| RAW DATA |
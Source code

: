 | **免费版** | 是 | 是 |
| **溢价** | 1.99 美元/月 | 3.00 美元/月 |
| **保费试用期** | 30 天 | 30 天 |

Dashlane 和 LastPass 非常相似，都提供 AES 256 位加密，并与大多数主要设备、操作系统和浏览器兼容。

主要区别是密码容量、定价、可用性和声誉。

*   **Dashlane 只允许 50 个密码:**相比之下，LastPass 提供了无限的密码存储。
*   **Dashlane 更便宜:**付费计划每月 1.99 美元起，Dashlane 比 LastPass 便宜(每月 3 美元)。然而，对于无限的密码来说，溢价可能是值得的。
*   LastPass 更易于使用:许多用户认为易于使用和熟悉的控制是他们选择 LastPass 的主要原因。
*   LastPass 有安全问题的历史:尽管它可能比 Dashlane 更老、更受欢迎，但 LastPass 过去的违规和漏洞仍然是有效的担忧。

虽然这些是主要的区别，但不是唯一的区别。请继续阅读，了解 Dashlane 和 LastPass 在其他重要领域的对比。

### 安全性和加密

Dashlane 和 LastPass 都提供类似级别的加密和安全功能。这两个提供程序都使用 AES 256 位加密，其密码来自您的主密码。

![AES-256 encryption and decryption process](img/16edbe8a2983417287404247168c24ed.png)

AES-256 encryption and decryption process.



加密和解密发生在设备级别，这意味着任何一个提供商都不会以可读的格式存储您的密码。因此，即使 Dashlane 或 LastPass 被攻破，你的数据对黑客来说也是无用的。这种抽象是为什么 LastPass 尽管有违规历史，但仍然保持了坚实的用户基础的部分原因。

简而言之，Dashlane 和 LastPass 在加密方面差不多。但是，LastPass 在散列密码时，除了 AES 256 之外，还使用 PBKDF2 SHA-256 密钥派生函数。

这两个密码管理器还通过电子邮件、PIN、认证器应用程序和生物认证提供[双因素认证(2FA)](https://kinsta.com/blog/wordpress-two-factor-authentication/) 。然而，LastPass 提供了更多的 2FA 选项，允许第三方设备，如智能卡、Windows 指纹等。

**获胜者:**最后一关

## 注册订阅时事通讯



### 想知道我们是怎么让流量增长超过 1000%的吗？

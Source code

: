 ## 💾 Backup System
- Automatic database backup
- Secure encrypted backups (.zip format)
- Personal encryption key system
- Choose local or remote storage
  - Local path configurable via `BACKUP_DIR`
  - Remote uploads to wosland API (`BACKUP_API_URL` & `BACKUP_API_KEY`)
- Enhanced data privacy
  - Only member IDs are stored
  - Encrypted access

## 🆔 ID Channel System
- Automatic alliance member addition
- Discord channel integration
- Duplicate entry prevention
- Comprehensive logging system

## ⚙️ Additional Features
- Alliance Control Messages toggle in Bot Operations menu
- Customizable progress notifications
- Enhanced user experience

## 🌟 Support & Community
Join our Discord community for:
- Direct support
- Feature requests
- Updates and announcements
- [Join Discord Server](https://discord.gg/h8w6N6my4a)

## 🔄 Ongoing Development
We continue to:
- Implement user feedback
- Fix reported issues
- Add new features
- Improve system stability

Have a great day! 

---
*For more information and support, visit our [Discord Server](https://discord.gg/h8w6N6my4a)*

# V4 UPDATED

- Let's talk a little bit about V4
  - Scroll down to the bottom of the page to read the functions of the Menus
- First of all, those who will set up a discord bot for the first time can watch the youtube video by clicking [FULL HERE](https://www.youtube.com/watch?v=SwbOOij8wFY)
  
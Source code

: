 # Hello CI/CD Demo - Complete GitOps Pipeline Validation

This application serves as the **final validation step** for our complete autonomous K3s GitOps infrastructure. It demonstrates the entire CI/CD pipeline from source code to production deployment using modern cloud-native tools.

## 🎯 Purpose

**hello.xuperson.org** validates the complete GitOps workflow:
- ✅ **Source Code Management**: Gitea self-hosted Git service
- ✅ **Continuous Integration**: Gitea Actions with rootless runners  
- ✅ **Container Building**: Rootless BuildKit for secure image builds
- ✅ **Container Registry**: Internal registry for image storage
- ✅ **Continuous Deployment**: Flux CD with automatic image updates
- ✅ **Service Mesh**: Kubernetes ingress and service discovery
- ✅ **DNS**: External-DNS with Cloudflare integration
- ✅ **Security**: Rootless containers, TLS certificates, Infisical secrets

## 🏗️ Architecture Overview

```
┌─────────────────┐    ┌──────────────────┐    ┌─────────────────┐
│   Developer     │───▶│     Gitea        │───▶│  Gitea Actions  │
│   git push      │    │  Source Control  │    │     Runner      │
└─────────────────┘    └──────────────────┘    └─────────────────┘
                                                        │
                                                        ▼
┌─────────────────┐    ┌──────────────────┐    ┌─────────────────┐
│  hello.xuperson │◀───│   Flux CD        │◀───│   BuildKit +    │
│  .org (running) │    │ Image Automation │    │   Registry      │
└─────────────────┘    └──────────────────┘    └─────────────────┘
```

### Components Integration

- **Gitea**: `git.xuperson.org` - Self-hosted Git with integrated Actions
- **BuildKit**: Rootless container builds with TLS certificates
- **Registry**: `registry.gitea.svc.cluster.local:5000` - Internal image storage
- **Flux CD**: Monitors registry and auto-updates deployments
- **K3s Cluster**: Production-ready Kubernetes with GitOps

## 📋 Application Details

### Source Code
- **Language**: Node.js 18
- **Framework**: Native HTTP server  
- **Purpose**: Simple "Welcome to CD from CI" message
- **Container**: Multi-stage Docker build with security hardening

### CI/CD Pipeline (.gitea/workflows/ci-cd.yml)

| TASK STATEMENT |
Please print exactly what appears from the first line of the data through the line with "50 个密码:**相比之下，LastPass 提供了无限的密码存储。", including both of those lines and nothing past them.

| SOLVED EXERCISE |
Source code

: | **免费版** | 是 | 是 |
| **溢价** | 1.99 美元/月 | 3.00 美元/月 |
| **保费试用期** | 30 天 | 30 天 |

Dashlane 和 LastPass 非常相似，都提供 AES 256 位加密，并与大多数主要设备、操作系统和浏览器兼容。

主要区别是密码容量、定价、可用性和声誉。

*   **Dashlane 只允许 50 个密码:**相比之下，LastPass 提供了无限的密码存储。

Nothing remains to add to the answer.